*Aim of the exercise*
In the entries below, find the line with "- Establish Claude" and the line with "aria-pressed:bg-bg-400". Return those two lines and all lines between them, exactly.

====== Records to process ======

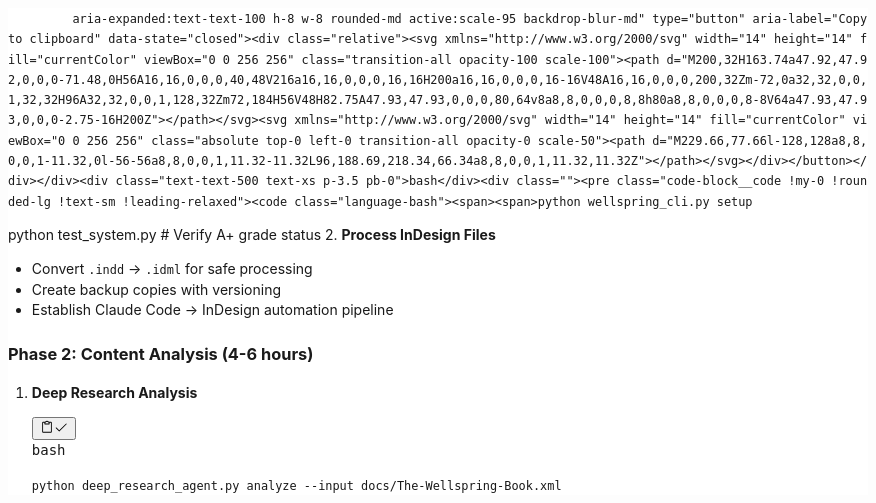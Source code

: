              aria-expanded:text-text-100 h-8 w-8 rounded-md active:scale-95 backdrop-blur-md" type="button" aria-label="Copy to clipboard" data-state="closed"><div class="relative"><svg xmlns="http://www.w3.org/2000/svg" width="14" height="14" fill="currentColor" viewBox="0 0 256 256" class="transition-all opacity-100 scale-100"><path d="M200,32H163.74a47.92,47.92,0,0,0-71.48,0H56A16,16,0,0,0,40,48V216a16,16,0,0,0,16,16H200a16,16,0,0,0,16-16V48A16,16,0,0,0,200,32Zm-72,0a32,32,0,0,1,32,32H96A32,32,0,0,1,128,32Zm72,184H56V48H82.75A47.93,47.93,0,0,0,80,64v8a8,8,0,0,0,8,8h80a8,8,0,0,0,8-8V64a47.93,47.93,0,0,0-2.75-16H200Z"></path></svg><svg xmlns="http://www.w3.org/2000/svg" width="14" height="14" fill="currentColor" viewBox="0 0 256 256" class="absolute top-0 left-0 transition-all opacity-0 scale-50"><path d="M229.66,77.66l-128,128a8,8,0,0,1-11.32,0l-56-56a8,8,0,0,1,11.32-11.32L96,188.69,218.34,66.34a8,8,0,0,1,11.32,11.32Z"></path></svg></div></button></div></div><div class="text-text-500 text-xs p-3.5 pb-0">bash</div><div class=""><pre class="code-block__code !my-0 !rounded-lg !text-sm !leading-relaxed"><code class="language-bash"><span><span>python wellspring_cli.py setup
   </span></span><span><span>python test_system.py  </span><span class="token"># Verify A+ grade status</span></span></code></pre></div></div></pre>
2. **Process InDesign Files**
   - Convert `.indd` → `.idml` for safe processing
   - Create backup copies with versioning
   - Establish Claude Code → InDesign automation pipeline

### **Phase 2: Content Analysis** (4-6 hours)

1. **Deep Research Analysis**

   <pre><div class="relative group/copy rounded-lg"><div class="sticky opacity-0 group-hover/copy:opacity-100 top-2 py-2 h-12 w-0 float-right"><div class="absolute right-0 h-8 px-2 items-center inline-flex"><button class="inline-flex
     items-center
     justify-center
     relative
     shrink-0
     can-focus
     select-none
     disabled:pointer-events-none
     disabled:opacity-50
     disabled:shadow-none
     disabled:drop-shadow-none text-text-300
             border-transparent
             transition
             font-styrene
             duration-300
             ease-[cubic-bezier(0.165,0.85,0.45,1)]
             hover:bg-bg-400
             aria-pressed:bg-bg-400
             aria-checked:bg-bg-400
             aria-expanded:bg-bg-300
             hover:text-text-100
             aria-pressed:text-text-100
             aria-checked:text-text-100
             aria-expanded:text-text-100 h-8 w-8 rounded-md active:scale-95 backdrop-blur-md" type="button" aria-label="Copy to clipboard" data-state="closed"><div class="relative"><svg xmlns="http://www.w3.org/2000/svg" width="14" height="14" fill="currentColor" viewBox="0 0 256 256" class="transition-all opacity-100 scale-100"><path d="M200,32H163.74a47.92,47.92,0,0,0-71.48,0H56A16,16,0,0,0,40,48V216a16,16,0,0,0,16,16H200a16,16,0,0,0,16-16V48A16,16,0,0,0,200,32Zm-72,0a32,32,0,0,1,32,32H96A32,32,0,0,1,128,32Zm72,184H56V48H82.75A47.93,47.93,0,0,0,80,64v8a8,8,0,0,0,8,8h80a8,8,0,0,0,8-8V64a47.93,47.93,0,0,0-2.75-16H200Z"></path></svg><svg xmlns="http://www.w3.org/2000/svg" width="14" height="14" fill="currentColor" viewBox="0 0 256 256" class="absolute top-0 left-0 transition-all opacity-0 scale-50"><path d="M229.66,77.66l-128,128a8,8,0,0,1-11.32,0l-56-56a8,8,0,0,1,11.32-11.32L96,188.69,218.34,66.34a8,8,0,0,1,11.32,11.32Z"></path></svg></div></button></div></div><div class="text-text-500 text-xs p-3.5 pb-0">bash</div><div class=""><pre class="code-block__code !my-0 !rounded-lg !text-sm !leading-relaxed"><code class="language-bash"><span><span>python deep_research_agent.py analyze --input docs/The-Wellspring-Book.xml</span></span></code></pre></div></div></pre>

======
====== Records to process ======

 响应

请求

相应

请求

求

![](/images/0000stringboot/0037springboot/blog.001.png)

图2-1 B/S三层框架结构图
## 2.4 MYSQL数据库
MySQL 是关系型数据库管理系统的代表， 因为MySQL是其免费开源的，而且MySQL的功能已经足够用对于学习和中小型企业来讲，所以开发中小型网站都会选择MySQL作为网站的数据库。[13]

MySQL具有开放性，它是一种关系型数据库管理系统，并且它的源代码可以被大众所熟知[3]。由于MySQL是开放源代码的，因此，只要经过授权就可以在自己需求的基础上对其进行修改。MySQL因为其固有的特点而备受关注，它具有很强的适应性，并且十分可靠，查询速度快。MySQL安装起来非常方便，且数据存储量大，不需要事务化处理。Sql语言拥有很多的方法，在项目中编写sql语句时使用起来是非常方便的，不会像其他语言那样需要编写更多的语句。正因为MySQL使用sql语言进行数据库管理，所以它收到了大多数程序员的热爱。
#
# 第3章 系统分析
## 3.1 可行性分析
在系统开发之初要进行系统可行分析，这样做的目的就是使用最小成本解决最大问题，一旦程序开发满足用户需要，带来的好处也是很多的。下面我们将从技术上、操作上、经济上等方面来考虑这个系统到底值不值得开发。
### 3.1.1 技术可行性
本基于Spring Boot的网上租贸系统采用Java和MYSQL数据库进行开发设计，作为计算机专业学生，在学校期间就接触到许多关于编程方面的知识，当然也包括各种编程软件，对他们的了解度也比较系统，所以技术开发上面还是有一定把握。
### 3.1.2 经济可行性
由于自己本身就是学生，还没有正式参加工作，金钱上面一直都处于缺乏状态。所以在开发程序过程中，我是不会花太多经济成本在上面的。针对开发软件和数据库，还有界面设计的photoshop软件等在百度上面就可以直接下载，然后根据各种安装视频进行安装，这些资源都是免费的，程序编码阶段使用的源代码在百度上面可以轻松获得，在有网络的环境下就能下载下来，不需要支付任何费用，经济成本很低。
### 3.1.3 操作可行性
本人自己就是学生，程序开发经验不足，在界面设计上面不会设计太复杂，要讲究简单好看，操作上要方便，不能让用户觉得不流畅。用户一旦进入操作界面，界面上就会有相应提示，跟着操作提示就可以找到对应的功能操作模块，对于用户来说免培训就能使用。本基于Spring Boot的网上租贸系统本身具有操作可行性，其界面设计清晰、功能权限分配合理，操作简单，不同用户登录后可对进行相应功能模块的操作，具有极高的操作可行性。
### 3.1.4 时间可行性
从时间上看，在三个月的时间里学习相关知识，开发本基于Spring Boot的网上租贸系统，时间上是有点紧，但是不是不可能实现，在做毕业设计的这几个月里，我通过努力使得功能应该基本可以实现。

======

*Output for this exercise*
   - Establish Claude Code → InDesign automation pipeline

### **Phase 2: Content Analysis** (4-6 hours)

1. **Deep Research Analysis**

   <pre><div class="relative group/copy rounded-lg"><div class="sticky opacity-0 group-hover/copy:opacity-100 top-2 py-2 h-12 w-0 float-right"><div class="absolute right-0 h-8 px-2 items-center inline-flex"><button class="inline-flex
     items-center
     justify-center
     relative
     shrink-0
     can-focus
     select-none
     disabled:pointer-events-none
     disabled:opacity-50
     disabled:shadow-none
     disabled:drop-shadow-none text-text-300
             border-transparent
             transition
             font-styrene
             duration-300
             ease-[cubic-bezier(0.165,0.85,0.45,1)]
             hover:bg-bg-400
             aria-pressed:bg-bg-400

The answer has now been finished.